Democrats are also defending competitive seats in Nevada, New Hampshire, and Arizona, where, like Warnock, Sen. Mark Kelly is running again after winning a special election. Republicans’ most vulnerable seats are in Florida, North Carolina, Ohio, Pennsylvania, and Wisconsin.

The Georgia race promises to be one of the most expensive on the map, as both party committees and aligned super PACs flood the Atlanta and smaller media markets with TV ads in an effort to sway voters and potentially swing the majority.

Sen. Gary Peters (D-Mich.), chair of the Democratic Senatorial Campaign Committee, said in an interview that legislative wins such as the American Rescue Package (Public Law 117-2), which provided pandemic-related relief, and the bipartisan infrastructure law (Public Law 117-58) give Warnock more than enough to run on. He also said Stacey Abrams’ decision to run for governor again could boost turnout.

Peters said the GOP primary pitting Walker against Agriculture Secretary Gary Black and others is helpful, particularly as Walker has been dogged by personal issues from his past.

“I think that disarray will continue through the months ahead, and whoever emerges out of the Republican primaries will not be in a strong position to take him on,” Peters said.
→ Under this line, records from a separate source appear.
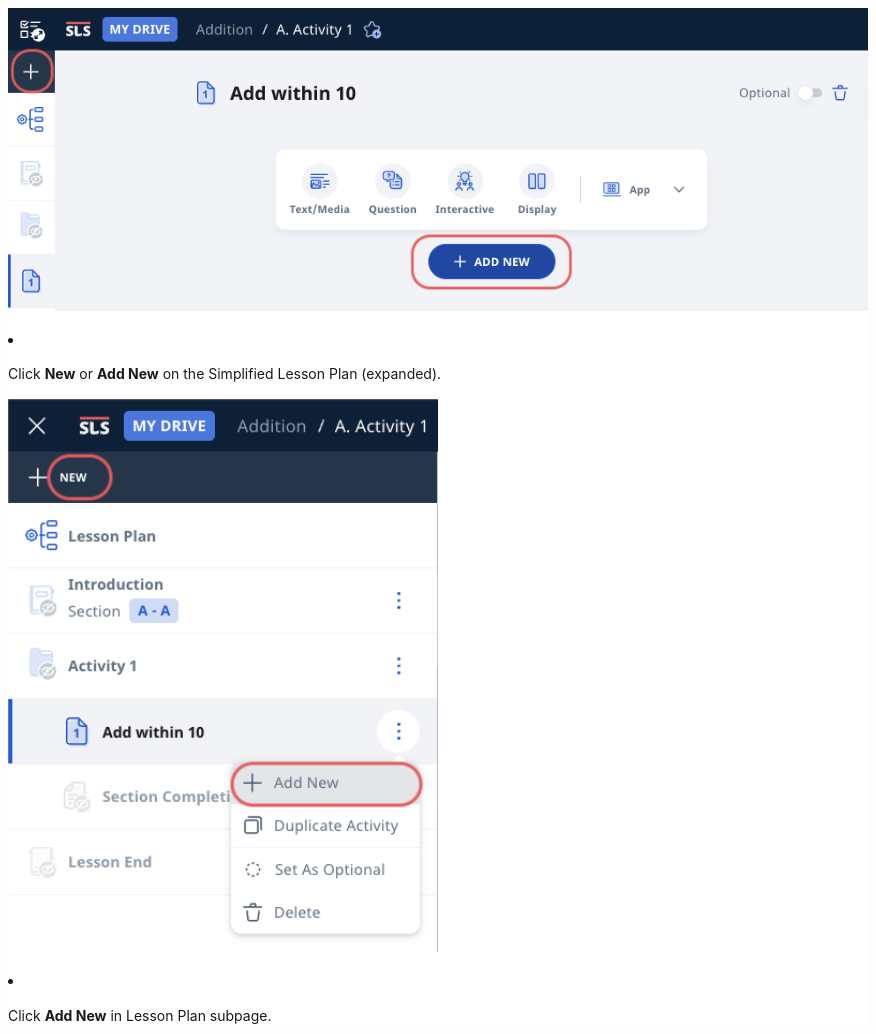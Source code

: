 <p><img style="width: 100%;" src="/images/2Teacher/AU-AddNewActivitySection2.png"></p>
</li>
<li><p>Click <strong>New</strong> or <strong>Add New</strong> on the Simplified Lesson Plan (expanded).</p>
<p><img style="width: 50%;" src="/images/2Teacher/AU-AddNewActivitySection3.png"></p>
</li>
<li><p>Click <strong>Add New</strong> in Lesson Plan subpage.</p>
Sen. Rick Scott (R-Fla.), chairman of the National Republican Senatorial Committee, said both Warnock’s support of Biden’s “disastrous” agenda and close ties to Schumer are vulnerabilities the GOP will exploit.

“Warnock doesn’t represent Georgia,” Scott said in an interview, summing up the GOP’s message. “Georgia is not a far left state. He 100% votes with Chuck Schumer. And so he does not represent the state.”